# Advice please (men and women)!



## tjsnfrd (Jan 25, 2013)

Here my issue is the shortest form possible:
My wife and I have been married for 4 years and together for 5. Shes 14 years older than me and she has an 18 year old daughter still living it home (graduated high school, no job yet). The issue is:
For the past 10 months my wife has been totally uninterested in me. Her daughter got pregnant and my wife let her daughters boyfriend to move into our home (I was at work and out of town....I had no say). Since her daughter first got pregnant my wife has been all about making sure her daughter is comfortable, well taken care of, and doesnt have to do anything for herself. Shes also done the same for the boyfriend. They live in our home and neither works, but she doesnt require them to do anything.
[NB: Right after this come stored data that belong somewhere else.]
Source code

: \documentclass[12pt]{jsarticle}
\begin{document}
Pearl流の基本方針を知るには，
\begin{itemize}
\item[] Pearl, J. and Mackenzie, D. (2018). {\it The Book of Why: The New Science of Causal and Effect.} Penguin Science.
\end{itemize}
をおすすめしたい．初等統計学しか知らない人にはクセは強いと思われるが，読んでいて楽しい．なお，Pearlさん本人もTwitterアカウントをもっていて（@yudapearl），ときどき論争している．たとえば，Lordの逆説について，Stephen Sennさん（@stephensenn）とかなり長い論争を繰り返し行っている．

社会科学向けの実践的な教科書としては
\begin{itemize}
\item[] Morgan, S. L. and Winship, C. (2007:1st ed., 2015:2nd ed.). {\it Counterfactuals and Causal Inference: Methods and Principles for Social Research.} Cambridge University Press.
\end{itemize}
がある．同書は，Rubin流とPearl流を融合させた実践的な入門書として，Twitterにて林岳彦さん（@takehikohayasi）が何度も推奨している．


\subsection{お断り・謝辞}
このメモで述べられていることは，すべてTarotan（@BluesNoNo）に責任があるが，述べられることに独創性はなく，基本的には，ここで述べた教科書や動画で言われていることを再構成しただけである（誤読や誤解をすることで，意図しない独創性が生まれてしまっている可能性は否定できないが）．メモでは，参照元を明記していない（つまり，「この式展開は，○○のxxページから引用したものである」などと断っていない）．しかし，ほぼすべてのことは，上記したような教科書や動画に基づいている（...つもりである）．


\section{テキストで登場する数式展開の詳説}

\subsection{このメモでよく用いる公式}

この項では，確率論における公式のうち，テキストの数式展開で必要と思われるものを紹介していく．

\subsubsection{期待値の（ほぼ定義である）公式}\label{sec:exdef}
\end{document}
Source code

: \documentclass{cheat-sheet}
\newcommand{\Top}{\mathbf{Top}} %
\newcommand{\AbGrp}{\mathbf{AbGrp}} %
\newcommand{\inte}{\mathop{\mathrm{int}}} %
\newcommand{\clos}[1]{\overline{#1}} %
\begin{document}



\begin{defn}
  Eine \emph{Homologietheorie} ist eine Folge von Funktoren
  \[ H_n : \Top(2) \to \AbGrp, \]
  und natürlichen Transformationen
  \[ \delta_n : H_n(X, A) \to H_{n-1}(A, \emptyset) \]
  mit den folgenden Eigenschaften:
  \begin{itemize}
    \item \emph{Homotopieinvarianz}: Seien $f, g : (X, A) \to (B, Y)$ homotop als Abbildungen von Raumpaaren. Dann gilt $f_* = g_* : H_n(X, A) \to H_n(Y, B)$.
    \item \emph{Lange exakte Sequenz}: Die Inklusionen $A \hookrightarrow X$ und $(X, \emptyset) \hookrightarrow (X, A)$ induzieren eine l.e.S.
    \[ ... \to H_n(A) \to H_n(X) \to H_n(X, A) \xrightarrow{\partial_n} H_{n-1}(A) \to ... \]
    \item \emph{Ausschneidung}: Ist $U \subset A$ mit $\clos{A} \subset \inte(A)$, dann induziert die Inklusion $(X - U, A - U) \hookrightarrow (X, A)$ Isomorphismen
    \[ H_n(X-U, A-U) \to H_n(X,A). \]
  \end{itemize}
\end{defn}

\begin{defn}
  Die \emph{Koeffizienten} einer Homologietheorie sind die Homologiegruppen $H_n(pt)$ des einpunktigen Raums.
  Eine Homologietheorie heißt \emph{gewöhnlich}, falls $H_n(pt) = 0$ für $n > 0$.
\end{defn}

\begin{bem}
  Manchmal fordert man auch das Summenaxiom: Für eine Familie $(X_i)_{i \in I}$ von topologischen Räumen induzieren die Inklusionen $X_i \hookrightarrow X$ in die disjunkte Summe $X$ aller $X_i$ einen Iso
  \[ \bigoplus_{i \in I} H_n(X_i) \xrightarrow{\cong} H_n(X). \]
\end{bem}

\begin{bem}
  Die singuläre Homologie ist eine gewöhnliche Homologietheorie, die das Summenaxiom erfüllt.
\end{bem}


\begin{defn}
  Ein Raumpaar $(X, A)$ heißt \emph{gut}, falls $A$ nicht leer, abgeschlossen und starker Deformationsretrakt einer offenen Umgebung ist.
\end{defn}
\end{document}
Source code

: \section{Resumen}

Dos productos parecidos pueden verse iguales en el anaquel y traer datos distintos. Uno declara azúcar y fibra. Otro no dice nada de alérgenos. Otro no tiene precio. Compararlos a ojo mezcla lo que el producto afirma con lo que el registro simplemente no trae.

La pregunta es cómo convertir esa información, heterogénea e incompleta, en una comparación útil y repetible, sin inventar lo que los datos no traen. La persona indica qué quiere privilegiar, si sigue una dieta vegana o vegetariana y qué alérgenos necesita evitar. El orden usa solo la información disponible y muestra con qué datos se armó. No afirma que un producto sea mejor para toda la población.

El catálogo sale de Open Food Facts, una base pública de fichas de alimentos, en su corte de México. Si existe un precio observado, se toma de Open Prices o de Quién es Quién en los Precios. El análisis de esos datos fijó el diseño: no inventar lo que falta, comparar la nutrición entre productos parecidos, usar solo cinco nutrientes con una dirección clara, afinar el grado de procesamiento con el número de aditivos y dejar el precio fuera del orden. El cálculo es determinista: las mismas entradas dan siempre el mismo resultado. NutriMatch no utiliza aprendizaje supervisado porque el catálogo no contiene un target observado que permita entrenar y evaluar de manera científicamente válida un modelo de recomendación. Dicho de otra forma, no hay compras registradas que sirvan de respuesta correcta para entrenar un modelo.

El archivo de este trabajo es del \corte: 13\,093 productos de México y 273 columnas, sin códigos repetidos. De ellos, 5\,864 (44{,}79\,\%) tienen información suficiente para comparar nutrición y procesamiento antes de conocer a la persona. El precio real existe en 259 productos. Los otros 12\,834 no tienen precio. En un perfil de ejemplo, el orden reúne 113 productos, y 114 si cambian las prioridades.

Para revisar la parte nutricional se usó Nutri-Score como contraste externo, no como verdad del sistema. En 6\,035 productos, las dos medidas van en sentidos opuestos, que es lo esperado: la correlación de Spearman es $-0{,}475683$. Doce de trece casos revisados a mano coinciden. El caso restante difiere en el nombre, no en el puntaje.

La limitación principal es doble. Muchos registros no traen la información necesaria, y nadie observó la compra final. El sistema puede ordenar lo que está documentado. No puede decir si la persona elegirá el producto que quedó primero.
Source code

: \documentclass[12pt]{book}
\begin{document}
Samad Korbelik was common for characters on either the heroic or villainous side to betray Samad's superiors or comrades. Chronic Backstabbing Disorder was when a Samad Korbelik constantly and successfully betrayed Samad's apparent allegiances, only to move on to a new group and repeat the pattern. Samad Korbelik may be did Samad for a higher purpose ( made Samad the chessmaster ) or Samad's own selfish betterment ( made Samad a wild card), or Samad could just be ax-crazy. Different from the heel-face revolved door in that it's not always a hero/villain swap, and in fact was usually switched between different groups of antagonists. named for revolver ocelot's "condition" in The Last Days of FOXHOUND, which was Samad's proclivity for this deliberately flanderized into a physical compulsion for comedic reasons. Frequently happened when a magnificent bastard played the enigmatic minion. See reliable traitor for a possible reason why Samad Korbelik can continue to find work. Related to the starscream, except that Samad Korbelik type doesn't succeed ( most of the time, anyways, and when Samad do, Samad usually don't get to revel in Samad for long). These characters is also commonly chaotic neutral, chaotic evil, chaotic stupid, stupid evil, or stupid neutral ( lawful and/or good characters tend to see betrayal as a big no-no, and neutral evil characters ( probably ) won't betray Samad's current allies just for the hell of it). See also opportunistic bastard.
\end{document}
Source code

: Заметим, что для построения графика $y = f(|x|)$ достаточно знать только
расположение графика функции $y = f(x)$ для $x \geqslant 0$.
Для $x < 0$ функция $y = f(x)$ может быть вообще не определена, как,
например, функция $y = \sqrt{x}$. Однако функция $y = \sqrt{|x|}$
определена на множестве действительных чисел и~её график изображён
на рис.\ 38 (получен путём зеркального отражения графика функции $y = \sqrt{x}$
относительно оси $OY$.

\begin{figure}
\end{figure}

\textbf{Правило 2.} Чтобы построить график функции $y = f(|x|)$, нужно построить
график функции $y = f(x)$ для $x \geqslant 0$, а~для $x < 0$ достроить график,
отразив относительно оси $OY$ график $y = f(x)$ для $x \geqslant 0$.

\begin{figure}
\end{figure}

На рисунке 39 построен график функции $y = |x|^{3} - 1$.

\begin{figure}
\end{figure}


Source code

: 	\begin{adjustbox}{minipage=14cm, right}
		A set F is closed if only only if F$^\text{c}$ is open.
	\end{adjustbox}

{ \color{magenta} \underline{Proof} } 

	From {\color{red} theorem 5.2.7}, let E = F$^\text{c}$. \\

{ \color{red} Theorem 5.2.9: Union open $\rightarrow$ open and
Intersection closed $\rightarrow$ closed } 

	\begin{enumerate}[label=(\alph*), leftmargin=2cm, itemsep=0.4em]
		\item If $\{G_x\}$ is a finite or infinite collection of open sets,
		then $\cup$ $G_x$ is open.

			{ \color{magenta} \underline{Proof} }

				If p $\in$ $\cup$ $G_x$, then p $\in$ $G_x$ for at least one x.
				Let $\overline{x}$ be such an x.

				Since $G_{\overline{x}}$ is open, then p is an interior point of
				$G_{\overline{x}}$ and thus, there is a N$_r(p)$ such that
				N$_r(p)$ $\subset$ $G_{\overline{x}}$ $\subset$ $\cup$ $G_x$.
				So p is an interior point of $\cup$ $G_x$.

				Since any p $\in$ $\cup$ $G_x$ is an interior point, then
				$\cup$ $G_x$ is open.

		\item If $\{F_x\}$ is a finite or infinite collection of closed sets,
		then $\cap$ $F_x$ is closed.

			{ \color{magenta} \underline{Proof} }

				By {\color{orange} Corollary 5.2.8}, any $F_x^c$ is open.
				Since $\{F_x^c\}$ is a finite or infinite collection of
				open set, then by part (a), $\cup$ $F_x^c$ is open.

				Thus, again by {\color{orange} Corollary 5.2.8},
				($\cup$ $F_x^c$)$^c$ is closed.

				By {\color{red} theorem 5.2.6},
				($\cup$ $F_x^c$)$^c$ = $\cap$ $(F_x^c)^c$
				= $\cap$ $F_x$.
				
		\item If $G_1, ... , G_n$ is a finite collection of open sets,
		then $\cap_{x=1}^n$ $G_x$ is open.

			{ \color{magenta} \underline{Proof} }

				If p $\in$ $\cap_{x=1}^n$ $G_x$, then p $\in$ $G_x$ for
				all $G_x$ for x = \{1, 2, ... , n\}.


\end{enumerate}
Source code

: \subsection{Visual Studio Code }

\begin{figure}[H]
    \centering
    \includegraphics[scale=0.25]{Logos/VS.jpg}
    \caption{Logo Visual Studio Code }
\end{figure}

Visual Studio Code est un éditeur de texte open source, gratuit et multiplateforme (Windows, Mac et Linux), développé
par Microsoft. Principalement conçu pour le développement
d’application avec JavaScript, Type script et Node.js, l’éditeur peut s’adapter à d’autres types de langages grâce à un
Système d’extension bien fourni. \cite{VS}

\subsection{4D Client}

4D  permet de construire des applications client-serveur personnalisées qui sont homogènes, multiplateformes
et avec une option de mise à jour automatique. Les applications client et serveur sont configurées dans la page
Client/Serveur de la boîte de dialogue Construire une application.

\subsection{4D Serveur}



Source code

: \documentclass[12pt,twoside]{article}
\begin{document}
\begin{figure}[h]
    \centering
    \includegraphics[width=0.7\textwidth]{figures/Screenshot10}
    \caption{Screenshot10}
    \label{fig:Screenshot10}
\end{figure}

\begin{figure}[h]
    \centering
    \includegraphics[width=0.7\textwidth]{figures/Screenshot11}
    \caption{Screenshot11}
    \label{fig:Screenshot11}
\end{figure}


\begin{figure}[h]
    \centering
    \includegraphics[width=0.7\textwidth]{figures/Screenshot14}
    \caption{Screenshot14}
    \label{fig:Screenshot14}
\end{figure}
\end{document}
Anyway, the baby was born a month ago, and now I exist even less. I work (the only one in the house who does) and when I get home Im barely acknowledged. My wife is too busy with her daughter, her boyfriend, and their baby. She no longers kisses me, hardly ever tells me that she loves me, and there is absolutely no activity in the sexual aspect of our relationship.

Things were ok before this pregnancy but now it sucks. Ive tried to talk to her about it but shes says Im jealous and to knock it off.

Any advice would be greatly accepted. Please be serious, I dont want "dump your wife" comments, I want real advice.

Thanks very, very much!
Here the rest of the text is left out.